Data extracts section start

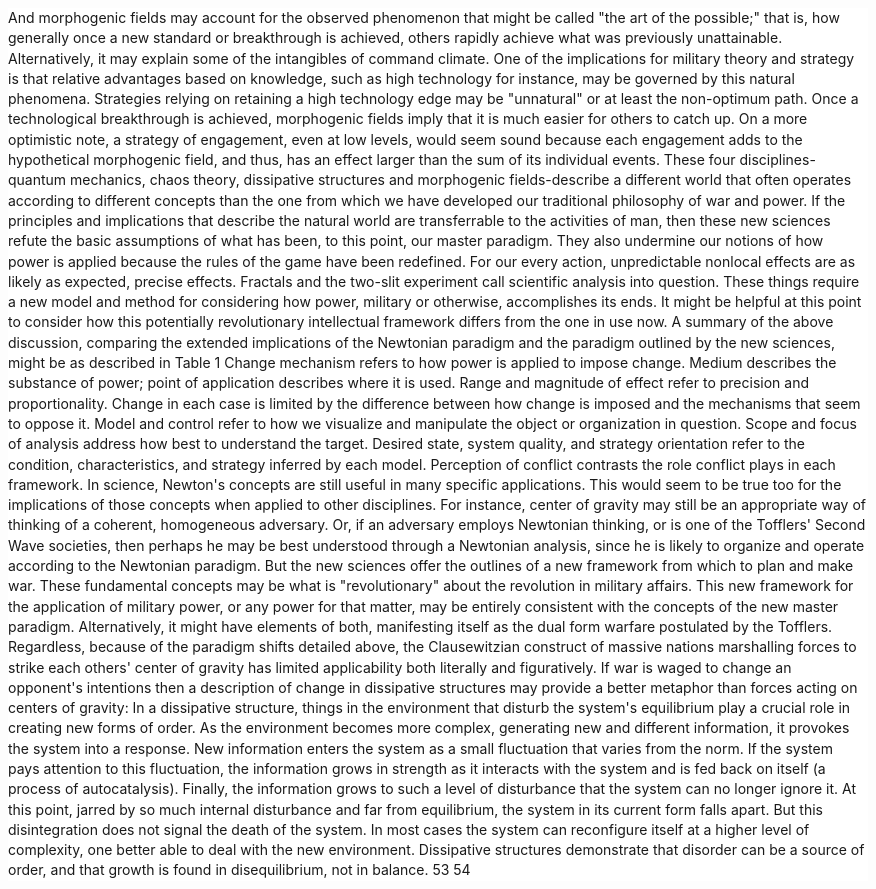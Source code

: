 And morphogenic fields may account for the observed phenomenon that might be called "the art of the possible;" that is, how generally once a new standard or breakthrough is achieved, others rapidly achieve what was previously unattainable. Alternatively, it may explain some of the intangibles of command climate.
One of the implications for military theory and strategy is that relative advantages based on knowledge, such as high technology for instance, may be governed by this natural phenomena. Strategies relying on retaining a high technology edge may be "unnatural" or at least the non-optimum path. Once a technological breakthrough is achieved, morphogenic fields imply that it is much easier for others to catch up.
On a more optimistic note, a strategy of engagement, even at low levels, would seem sound because each engagement adds to the hypothetical morphogenic field, and thus, has an effect larger than the sum of its individual events. These four disciplines-quantum mechanics, chaos theory, dissipative structures and morphogenic fields-describe a different world that often operates according to different concepts than the one from which we have developed our traditional philosophy of war and power. If the principles and implications that describe the natural world are transferrable to the activities of man, then these new sciences refute the basic assumptions of what has been, to this point, our master paradigm.
They also undermine our notions of how power is applied because the rules of the game have been redefined. For our every action, unpredictable nonlocal effects are as likely as expected, precise effects. Fractals and the two-slit experiment call scientific analysis into question. These things require a new model and method for considering how power, military or otherwise, accomplishes its ends.
It might be helpful at this point to consider how this potentially revolutionary intellectual framework differs from the one in use now. A summary of the above discussion, comparing the extended implications of the Newtonian paradigm and the paradigm outlined by the new sciences, might be as described in Table 
1
Change mechanism refers to how power is applied to impose change. Medium describes the substance of power; point of application describes where it is used. Range and magnitude of effect refer to precision and proportionality. Change in each case is limited by the difference between how change is imposed and the mechanisms that seem to oppose it. Model and control refer to how we visualize and manipulate the object or organization in question. Scope and focus of analysis address how best to understand the target. Desired state, system quality, and strategy orientation refer to the condition, characteristics, and strategy inferred by each model. Perception of conflict contrasts the role conflict plays in each framework. In science, Newton's concepts are still useful in many specific applications. This would seem to be true too for the implications of those concepts when applied to other disciplines. For instance, center of gravity may still be an appropriate way of thinking of a coherent, homogeneous adversary. Or, if an adversary employs Newtonian thinking, or is one of the Tofflers' Second Wave societies, then perhaps he may be best understood through a Newtonian analysis, since he is likely to organize and operate according to the Newtonian paradigm.
But the new sciences offer the outlines of a new framework from which to plan and make war. These fundamental concepts may be what is "revolutionary" about the revolution in military affairs. This new framework for the application of military power, or any power for that matter, may be entirely consistent with the concepts of the new master paradigm. Alternatively, it might have elements of both, manifesting itself as the dual form warfare postulated by the Tofflers. Regardless, because of the paradigm shifts detailed above, the Clausewitzian construct of massive nations marshalling forces to strike each others' center of gravity has limited applicability both literally and figuratively.
If war is waged to change an opponent's intentions then a description of change in dissipative structures may provide a better metaphor than forces acting on centers of gravity:
In a dissipative structure, things in the environment that disturb the system's equilibrium play a crucial role in creating new forms of order. As the environment becomes more complex, generating new and different information, it provokes the system into a response. New information enters the system as a small fluctuation that varies from the norm. If the system pays attention to this fluctuation, the information grows in strength as it interacts with the system and is fed back on itself (a process of autocatalysis). Finally, the information grows to such a level of disturbance that the system can no longer ignore it. At this point, jarred by so much internal disturbance and far from equilibrium, the system in its current form falls apart. But this disintegration does not signal the death of the system. In most cases the system can reconfigure itself at a higher level of complexity, one better able to deal with the new environment.
Dissipative structures demonstrate that disorder can be a source of order, and that growth is found in disequilibrium, not in balance. 
53
54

Data extracts section end

Only the pictures should be left out; the rest of the material above must be repeated exactly.

Output below:
Source code

: And morphogenic fields may account for the observed phenomenon that might be called "the art of the possible;" that is, how generally once a new standard or breakthrough is achieved, others rapidly achieve what was previously unattainable. Alternatively, it may explain some of the intangibles of command climate.
One of the implications for military theory and strategy is that relative advantages based on knowledge, such as high technology for instance, may be governed by this natural phenomena. Strategies relying on retaining a high technology edge may be "unnatural" or at least the non-optimum path. Once a technological breakthrough is achieved, morphogenic fields imply that it is much easier for others to catch up.
On a more optimistic note, a strategy of engagement, even at low levels, would seem sound because each engagement adds to the hypothetical morphogenic field, and thus, has an effect larger than the sum of its individual events. These four disciplines-quantum mechanics, chaos theory, dissipative structures and morphogenic fields-describe a different world that often operates according to different concepts than the one from which we have developed our traditional philosophy of war and power. If the principles and implications that describe the natural world are transferrable to the activities of man, then these new sciences refute the basic assumptions of what has been, to this point, our master paradigm.
They also undermine our notions of how power is applied because the rules of the game have been redefined. For our every action, unpredictable nonlocal effects are as likely as expected, precise effects. Fractals and the two-slit experiment call scientific analysis into question. These things require a new model and method for considering how power, military or otherwise, accomplishes its ends.
It might be helpful at this point to consider how this potentially revolutionary intellectual framework differs from the one in use now. A summary of the above discussion, comparing the extended implications of the Newtonian paradigm and the paradigm outlined by the new sciences, might be as described in Table 
1
Change mechanism refers to how power is applied to impose change. Medium describes the substance of power; point of application describes where it is used. Range and magnitude of effect refer to precision and proportionality. Change in each case is limited by the difference between how change is imposed and the mechanisms that seem to oppose it. Model and control refer to how we visualize and manipulate the object or organization in question. Scope and focus of analysis address how best to understand the target. Desired state, system quality, and strategy orientation refer to the condition, characteristics, and strategy inferred by each model. Perception of conflict contrasts the role conflict plays in each framework. In science, Newton's concepts are still useful in many specific applications. This would seem to be true too for the implications of those concepts when applied to other disciplines. For instance, center of gravity may still be an appropriate way of thinking of a coherent, homogeneous adversary. Or, if an adversary employs Newtonian thinking, or is one of the Tofflers' Second Wave societies, then perhaps he may be best understood through a Newtonian analysis, since he is likely to organize and operate according to the Newtonian paradigm.
But the new sciences offer the outlines of a new framework from which to plan and make war. These fundamental concepts may be what is "revolutionary" about the revolution in military affairs. This new framework for the application of military power, or any power for that matter, may be entirely consistent with the concepts of the new master paradigm. Alternatively, it might have elements of both, manifesting itself as the dual form warfare postulated by the Tofflers. Regardless, because of the paradigm shifts detailed above, the Clausewitzian construct of massive nations marshalling forces to strike each others' center of gravity has limited applicability both literally and figuratively.
If war is waged to change an opponent's intentions then a description of change in dissipative structures may provide a better metaphor than forces acting on centers of gravity:
In a dissipative structure, things in the environment that disturb the system's equilibrium play a crucial role in creating new forms of order. As the environment becomes more complex, generating new and different information, it provokes the system into a response. New information enters the system as a small fluctuation that varies from the norm. If the system pays attention to this fluctuation, the information grows in strength as it interacts with the system and is fed back on itself (a process of autocatalysis). Finally, the information grows to such a level of disturbance that the system can no longer ignore it. At this point, jarred by so much internal disturbance and far from equilibrium, the system in its current form falls apart. But this disintegration does not signal the death of the system. In most cases the system can reconfigure itself at a higher level of complexity, one better able to deal with the new environment.
Dissipative structures demonstrate that disorder can be a source of order, and that growth is found in disequilibrium, not in balance. 
53
54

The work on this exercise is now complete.